Его веки тяжелеют и наконец закрываются. Возня со мной изматывает даже Самира. Одни только мои концерты требуют стальных нервов.
Поняв, что я совсем обнаглела, заграбастав и плед, и одеяло, решаю поделиться. Поднимаюсь с дивана и тихо подкрадываюсь к Самиру. Расправив плед, накрываю эту мускулистую гору, но он тут же хватает меня за запястье, а второй рукой вынимает пистолет из кобуры.
Вот это реакция! Я и пикнуть не успеваю.
Несколько секунд мы смотрит друг в другу в глаза, потом пистолет с щелкающим звуком возвращается на место.
— Я не хотела тебя напугать, — мямлю едва слышно, глазами указывая на упавший на пол плед.

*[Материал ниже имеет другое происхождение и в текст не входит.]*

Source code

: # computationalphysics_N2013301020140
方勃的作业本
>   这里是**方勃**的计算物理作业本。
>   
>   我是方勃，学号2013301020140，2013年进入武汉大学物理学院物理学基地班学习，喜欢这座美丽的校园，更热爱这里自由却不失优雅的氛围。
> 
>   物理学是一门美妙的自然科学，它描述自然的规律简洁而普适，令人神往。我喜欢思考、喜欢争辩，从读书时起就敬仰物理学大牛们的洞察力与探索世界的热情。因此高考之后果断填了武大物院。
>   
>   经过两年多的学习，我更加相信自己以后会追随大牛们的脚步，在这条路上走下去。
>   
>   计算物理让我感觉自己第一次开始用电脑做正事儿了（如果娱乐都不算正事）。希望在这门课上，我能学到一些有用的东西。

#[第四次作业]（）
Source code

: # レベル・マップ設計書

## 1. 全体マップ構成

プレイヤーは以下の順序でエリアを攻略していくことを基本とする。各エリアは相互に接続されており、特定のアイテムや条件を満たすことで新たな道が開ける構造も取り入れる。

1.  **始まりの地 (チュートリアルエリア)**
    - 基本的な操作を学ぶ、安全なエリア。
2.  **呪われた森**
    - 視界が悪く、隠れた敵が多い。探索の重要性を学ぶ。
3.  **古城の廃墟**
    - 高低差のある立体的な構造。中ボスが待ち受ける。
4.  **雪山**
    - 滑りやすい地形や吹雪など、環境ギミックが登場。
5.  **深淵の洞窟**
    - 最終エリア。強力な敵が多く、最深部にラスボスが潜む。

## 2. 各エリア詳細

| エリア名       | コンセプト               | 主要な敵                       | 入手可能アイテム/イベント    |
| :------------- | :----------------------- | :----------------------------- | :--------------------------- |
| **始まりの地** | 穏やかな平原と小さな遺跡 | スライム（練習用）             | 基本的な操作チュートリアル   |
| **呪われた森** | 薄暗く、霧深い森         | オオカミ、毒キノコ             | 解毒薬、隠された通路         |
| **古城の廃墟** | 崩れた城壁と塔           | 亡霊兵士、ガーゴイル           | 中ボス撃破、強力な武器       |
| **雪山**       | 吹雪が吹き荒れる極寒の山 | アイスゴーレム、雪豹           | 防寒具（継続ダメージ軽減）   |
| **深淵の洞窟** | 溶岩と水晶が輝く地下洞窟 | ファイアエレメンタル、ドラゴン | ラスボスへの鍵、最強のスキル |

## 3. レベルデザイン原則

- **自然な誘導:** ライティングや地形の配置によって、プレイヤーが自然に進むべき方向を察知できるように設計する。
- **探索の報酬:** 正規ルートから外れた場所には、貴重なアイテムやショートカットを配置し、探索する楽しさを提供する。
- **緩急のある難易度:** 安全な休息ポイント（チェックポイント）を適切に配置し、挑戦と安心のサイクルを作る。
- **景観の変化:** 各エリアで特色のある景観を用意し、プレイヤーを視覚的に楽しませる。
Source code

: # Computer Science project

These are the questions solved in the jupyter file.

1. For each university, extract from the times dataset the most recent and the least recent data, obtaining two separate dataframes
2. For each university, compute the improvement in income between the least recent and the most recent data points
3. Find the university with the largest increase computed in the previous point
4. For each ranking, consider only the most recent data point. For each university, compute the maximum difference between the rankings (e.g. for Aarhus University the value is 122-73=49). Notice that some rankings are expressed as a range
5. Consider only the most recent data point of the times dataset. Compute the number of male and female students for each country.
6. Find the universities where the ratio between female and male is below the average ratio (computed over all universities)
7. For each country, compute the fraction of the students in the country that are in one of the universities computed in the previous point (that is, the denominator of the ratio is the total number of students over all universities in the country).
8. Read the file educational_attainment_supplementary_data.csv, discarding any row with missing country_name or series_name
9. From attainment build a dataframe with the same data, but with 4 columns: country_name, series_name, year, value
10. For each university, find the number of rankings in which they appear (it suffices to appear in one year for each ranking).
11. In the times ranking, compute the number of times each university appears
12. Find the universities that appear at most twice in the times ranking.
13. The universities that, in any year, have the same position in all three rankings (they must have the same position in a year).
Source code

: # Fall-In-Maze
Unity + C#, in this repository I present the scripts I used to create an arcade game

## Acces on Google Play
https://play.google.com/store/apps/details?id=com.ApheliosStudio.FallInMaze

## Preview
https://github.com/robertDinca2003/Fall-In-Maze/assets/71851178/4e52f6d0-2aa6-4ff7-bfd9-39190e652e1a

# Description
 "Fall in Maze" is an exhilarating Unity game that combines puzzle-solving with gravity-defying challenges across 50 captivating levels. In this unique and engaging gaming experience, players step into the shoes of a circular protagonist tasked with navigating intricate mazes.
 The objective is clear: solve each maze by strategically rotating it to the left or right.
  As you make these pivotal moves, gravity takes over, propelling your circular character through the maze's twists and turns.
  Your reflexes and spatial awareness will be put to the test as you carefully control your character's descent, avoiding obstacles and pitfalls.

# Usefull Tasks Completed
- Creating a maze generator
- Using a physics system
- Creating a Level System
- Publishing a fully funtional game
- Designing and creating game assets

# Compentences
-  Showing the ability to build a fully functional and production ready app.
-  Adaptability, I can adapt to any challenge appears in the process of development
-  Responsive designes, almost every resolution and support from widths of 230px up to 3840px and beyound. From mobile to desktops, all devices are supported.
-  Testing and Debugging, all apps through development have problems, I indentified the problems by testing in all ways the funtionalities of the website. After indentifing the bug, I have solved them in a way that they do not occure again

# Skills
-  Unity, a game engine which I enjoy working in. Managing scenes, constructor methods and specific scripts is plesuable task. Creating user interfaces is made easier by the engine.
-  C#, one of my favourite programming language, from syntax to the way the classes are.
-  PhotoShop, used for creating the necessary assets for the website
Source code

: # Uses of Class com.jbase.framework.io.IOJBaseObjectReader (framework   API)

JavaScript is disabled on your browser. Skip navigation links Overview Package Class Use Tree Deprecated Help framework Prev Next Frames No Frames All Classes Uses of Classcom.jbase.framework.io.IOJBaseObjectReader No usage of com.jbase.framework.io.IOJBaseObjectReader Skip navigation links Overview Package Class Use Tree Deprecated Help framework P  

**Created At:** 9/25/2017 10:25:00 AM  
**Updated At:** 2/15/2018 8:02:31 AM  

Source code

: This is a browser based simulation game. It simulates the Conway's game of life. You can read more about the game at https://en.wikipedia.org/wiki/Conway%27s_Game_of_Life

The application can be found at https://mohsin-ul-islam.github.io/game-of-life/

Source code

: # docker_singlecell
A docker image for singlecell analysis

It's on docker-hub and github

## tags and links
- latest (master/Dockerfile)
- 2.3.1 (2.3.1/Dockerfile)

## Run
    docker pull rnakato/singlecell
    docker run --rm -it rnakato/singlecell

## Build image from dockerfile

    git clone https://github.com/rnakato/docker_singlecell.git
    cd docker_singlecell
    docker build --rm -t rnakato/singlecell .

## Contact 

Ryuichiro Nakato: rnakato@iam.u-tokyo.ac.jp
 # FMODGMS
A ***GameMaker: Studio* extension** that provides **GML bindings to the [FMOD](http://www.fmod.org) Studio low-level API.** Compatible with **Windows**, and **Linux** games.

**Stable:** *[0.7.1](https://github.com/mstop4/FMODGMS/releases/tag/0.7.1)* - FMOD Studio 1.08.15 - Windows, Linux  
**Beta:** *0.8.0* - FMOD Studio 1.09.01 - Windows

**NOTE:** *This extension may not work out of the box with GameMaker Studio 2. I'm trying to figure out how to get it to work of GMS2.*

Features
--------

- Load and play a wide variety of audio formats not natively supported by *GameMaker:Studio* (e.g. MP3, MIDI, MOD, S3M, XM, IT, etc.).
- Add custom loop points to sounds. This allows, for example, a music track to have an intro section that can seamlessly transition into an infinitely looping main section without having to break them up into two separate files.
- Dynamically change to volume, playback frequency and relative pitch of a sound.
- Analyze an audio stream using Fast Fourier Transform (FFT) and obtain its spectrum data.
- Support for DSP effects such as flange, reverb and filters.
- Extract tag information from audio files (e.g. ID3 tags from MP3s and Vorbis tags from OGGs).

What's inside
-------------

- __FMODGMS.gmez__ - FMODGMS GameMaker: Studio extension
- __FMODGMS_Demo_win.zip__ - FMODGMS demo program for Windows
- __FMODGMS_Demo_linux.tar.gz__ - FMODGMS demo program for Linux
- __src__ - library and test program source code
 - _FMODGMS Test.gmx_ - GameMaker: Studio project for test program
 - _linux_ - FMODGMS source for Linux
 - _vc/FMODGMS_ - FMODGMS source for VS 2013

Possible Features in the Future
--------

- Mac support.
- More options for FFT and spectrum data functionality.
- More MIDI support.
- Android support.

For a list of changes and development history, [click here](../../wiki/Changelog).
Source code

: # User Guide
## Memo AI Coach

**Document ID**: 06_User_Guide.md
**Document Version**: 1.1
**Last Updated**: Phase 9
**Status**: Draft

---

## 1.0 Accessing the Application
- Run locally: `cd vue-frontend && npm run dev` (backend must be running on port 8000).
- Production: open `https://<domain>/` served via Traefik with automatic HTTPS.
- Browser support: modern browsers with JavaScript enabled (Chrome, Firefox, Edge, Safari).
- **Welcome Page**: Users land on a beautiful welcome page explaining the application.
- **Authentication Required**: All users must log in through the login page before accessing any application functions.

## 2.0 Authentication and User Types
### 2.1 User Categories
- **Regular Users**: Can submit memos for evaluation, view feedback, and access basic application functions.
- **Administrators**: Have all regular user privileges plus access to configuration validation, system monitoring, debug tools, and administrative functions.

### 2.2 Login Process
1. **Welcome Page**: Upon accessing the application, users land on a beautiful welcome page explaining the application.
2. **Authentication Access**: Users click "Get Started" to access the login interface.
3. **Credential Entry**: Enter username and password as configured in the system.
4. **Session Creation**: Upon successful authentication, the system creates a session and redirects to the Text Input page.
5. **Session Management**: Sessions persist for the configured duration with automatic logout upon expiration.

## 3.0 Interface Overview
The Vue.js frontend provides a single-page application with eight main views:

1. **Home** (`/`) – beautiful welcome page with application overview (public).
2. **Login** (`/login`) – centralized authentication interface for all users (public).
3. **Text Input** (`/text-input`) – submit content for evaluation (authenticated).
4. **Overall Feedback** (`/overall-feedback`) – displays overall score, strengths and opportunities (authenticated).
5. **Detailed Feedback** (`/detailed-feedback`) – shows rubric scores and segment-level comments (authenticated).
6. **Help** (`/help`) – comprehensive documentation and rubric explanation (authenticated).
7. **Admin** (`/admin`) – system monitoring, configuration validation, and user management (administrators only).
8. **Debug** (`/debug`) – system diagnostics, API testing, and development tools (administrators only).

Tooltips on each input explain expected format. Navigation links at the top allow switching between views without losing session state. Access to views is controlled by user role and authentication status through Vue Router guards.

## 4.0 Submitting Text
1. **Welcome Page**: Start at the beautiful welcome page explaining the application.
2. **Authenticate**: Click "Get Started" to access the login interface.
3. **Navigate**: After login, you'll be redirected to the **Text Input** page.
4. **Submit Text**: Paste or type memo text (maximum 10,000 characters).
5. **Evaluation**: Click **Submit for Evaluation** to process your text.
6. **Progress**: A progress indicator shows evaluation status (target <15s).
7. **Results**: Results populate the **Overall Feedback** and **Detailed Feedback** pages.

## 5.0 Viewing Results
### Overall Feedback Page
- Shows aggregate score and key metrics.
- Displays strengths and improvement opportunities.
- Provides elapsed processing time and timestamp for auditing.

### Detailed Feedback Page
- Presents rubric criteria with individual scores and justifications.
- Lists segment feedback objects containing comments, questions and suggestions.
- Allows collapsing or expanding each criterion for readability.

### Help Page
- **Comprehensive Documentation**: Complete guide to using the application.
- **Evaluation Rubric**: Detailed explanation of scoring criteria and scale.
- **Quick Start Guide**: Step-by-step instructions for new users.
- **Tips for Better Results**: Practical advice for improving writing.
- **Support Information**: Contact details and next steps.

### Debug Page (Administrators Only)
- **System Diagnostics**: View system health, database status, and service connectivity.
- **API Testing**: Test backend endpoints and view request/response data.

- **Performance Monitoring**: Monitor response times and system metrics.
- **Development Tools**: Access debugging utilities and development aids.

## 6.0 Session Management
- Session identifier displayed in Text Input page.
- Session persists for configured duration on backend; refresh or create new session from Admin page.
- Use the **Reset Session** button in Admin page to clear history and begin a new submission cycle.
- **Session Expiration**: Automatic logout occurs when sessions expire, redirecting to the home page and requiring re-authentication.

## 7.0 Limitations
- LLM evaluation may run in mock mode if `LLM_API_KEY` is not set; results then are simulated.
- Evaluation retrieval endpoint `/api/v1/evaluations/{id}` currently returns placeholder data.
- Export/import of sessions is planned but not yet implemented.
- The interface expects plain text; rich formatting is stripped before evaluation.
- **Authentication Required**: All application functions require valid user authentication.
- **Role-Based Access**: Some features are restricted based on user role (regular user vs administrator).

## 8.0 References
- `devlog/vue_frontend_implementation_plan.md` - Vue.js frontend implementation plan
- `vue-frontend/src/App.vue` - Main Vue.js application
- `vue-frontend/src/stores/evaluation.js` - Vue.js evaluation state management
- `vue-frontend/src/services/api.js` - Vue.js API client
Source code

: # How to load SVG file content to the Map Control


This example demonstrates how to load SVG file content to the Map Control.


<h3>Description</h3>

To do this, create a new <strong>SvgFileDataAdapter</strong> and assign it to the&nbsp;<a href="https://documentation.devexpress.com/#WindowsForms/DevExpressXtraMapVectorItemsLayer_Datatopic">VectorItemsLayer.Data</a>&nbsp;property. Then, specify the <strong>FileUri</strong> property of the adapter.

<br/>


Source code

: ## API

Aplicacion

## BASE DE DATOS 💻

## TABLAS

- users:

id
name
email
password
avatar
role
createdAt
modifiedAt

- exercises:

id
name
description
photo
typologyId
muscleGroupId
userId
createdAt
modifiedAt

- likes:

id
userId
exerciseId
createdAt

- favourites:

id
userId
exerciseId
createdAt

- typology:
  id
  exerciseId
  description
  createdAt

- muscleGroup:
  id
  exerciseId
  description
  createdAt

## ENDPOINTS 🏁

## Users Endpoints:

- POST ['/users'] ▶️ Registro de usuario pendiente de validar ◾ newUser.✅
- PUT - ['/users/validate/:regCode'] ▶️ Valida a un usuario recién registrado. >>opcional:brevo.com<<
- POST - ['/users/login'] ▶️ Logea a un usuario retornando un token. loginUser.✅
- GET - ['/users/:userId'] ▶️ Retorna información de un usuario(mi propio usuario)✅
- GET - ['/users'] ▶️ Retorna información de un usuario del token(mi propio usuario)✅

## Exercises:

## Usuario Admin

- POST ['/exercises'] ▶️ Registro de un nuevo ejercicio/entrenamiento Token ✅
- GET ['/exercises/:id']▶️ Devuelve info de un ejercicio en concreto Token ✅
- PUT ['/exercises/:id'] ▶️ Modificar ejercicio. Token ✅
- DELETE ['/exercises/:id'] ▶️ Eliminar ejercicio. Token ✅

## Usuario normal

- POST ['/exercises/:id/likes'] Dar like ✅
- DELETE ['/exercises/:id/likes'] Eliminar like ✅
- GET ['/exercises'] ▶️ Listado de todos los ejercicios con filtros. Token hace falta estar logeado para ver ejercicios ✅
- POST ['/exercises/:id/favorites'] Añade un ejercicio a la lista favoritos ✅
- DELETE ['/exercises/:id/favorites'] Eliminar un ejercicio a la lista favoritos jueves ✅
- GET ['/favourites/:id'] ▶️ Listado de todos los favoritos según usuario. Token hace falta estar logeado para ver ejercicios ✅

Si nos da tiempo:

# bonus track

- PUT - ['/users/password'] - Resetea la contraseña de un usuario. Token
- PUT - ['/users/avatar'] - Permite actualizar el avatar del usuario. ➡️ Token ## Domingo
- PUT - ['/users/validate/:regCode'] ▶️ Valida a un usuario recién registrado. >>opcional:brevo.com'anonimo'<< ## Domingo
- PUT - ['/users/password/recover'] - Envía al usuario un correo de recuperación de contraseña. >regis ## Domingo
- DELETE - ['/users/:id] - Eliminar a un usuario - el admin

Самир разжимает пальцы, отпуская мою руку. Звучно выдыхает, непроизвольно выдав себя: он тоже живет в каком-то страхе. Может, именно это тянет меня к нему? Влечение родственной души?
— Простите. — Он ладонями потирает лицо. — Лучше бы я увез вас домой.
— Кто сказал, что так было бы лучше?
Я обхожу его и решительно залезаю к нему на колени. Не так, как в детстве к отцу. А по-взрослому. Развязно. Разведя бедра.
Самир затаивает дыхание. Всего от меня ожидал. Всего из того, о чем отец поведал. Но у меня ведь и тайны есть.
— Элла Валентиновна, что вы делаете? — уточняет, хмурясь, но не снимая меня с себя. Даже когда его ладони на свои ягодицы кладу, не отнимает их.
— Проверяю, — отвечаю с ласковым урчанием и рукой упираюсь в его твердую грудь.
Бешеное сердцебиение говорит громче слов. Я его волную. Как женщина, а не как объект.
В его глазах туман клубится, стоит мне прильнуть ближе и взглядом ощупать его лицо.
Нет, я ошибалась. Он красив. Эта красота кричащая, дерзкая, неповторимая. Он и сам не знает, каким неодолимым магнетизмом притягивает меня к себе.
— Элла… — его голос становится хриплым, возбужденным.
Я пальцем касаюсь его губ, запрещая говорить. Упиваюсь этим пикантным моментом, насыщенным агрессивным томлением.
Руки Самира сжимаются на моих ягодицах, зубы стискиваются. Разум твердит ему скинуть меня, остановиться. Но сердце…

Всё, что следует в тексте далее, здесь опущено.